Dopo sette lunghi anni tornano gli Snow Patrol di Gary Lightbody, con il nuovo attesissimo lavoro “Wildness”.
La lunga attesa è stata determinata da una serie di problemi personali di Gary Lightbody, che lo hanno spinto verso una specie di isolamento, in cui l’insicurezza alimentava un blocco creativo che gli inibiva la scrittura.
Questo periodo è stato superato grazie all’aiuto del produttore storico degli Snow  Patrol, Jacknife  Lee, famoso anche per le sue collaborazioni con artisti del calibro di Blur, R.E.M., New Order e molti altri.

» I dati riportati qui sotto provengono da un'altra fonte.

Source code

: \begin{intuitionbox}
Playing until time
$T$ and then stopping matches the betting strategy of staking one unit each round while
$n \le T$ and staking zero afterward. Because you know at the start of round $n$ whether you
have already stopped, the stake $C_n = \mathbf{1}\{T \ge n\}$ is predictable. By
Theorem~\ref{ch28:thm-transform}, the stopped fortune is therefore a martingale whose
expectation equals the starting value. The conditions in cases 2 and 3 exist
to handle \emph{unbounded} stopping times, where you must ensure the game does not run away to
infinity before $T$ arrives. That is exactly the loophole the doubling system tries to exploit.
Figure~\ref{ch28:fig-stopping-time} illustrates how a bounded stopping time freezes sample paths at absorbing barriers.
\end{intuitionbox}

Jacknife Lee non ha solo prodotto l’album ma ha anche partecipato come coautore di parecchi brani, è evidente come ci fosse un discorso da riprendere, interrotto nel 2011 anno dell’ultimo lavoro “Fallen Empires”, e la sua figura fosse la garanzia necessaria per affiancare Gary Lightbody e fargli superare il suo momento difficile.

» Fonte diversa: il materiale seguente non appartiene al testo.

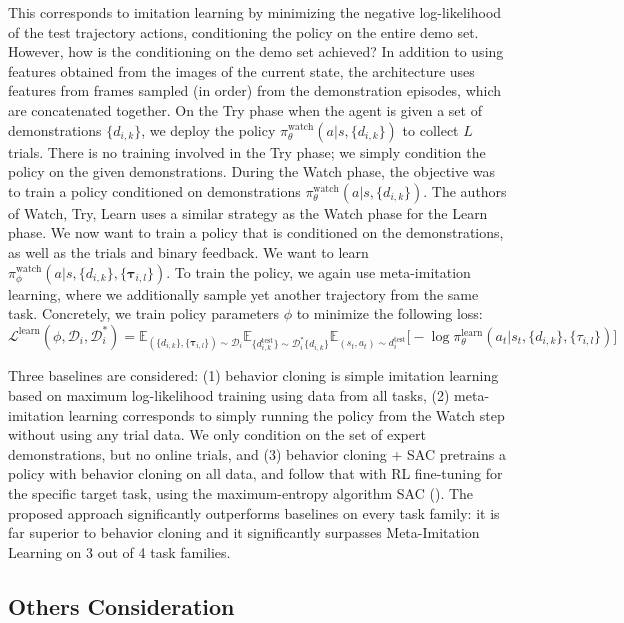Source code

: \documentclass[
  letterpaper,
  numbers=noenddot,
  DIV=11]{scrreprt}
\theoremstyle{plain}
\theoremstyle{definition}
\theoremstyle{remark}
\begin{document}
This corresponds to imitation learning by minimizing the negative
log-likelihood of the test trajectory actions, conditioning the policy
on the entire demo set. However, how is the conditioning on the demo set
achieved? In addition to using features obtained from the images of the
current state, the architecture uses features from frames sampled (in
order) from the demonstration episodes, which are concatenated together.
On the Try phase when the agent is given a set of demonstrations
\(\{d_{i,k}\}\), we deploy the policy
\(\pi_\theta^{\text{watch}}(a | s, \{d_{i,k}\})\) to collect \(L\)
trials. There is no training involved in the Try phase; we simply
condition the policy on the given demonstrations. During the Watch
phase, the objective was to train a policy conditioned on demonstrations
\(\pi_\theta^{\text{watch}}(a | s, \{d_{i,k}\})\). The authors of Watch,
Try, Learn uses a similar strategy as the Watch phase for the Learn
phase. We now want to train a policy that is conditioned on the
demonstrations, as well as the trials and binary feedback. We want to
learn
\(\pi_\phi^{\text{watch}}(a | s, \{d_{i,k}\}, \{\mathbf{\tau}_{i, l}\})\).
To train the policy, we again use meta-imitation learning, where we
additionally sample yet another trajectory from the same task.
Concretely, we train policy parameters \(\phi\) to minimize the
following loss:
\[\mathcal{L}^{\text{learn}}(\phi, \mathcal{D}_i, \mathcal{D}_i^*) = \mathbb{E}_{(\{d_{i,k}\}, \{\mathbf{\tau}_{i,l}\}) \sim \mathcal{D}_i} \mathbb{E}_{\{d_{i,k}^{\text{test}}\} \sim \mathcal{D}_i^* \{d_{i,k}\}} \mathbb{E}_{(s_t, a_t) \sim d_i^{\text{test}}} \big[- \log \pi_\theta^{\text{learn}} (a_t | s_t, \{d_{i,k}\}, \{\tau_{i,l}\}) \big]\]

Three baselines are considered: (1) behavior cloning is simple imitation
learning based on maximum log-likelihood training using data from all
tasks, (2) meta-imitation learning corresponds to simply running the
policy from the Watch step without using any trial data. We only
condition on the set of expert demonstrations, but no online trials, and
(3) behavior cloning + SAC pretrains a policy with behavior cloning on
all data, and follow that with RL fine-tuning for the specific target
task, using the maximum-entropy algorithm SAC
(). The proposed
approach significantly outperforms baselines on every task family: it is
far superior to behavior cloning and it significantly surpasses
Meta-Imitation Learning on 3 out of 4 task families.

\subsection{Others Consideration}\label{others-consideration}
\end{document}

Così “Wildness” ci ripropone il sound degli Snow Patrol, con una serie di brani che, tra alti e bassi, cercano di ritrovare i fans di un tempo e magari crearne di nuovi.

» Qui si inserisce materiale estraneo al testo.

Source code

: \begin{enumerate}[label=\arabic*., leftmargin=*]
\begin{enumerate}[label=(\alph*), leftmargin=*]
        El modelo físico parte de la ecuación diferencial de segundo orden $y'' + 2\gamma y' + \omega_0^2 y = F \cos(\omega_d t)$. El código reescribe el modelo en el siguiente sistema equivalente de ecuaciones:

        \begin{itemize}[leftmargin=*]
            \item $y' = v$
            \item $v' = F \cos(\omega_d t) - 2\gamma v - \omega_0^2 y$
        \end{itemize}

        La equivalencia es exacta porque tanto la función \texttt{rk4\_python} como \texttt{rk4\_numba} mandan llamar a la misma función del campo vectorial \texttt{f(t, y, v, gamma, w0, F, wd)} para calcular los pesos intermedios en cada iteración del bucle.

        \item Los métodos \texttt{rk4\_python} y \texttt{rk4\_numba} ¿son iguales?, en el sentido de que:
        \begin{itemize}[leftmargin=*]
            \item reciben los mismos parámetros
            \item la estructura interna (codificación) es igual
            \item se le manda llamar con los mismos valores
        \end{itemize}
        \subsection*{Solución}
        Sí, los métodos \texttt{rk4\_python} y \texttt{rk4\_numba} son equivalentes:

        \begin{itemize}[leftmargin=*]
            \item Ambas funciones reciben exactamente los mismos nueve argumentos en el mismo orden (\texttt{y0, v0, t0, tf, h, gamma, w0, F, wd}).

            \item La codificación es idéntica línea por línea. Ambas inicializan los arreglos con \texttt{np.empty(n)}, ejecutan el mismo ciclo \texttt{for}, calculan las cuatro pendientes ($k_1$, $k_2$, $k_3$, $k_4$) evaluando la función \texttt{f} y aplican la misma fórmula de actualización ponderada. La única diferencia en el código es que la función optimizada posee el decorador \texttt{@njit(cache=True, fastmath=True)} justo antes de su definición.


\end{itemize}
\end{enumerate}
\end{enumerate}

L’album si apre con “Life On Earth”, tra i pezzi più riusciti dell’album, nel quale Gary Lightbody scrive un testo che, letto alla luce della sua depressione, ne è quasi un preoccupante manifesto “Shouldn’t need to be so fucking hard This is life on earth It’s just life on earth It doesn’t need to be the end of you, or me This is life on earth It’s just life on earth”.
Le sensazioni positive del primo brano non sono confermate da “Don’t Give In” a metà  tra Coldplay e qualche anonima band americana e neanche da “Heal Me”, che dà  una sensazione di già  sentito, mentre va meglio con “Empress” nel quale sembrano tornare gli Snow Patrol dei migliori anni, risultando decisamente più convincenti.

“A Dark Switch”, con la sua chitarra funky e ritornello in falsetto, forse rappresenta il tentativo di cercare altre strade per la band, mentre in “What If This Is All the Love You Ever Get?” la voce di  Gary Lightbody, su  una partitura al piano abbastanza semplice, riesce comunque a creare un brano credibile che vedremo presto coverizzato su tutti i palchi di X Factor del mondo.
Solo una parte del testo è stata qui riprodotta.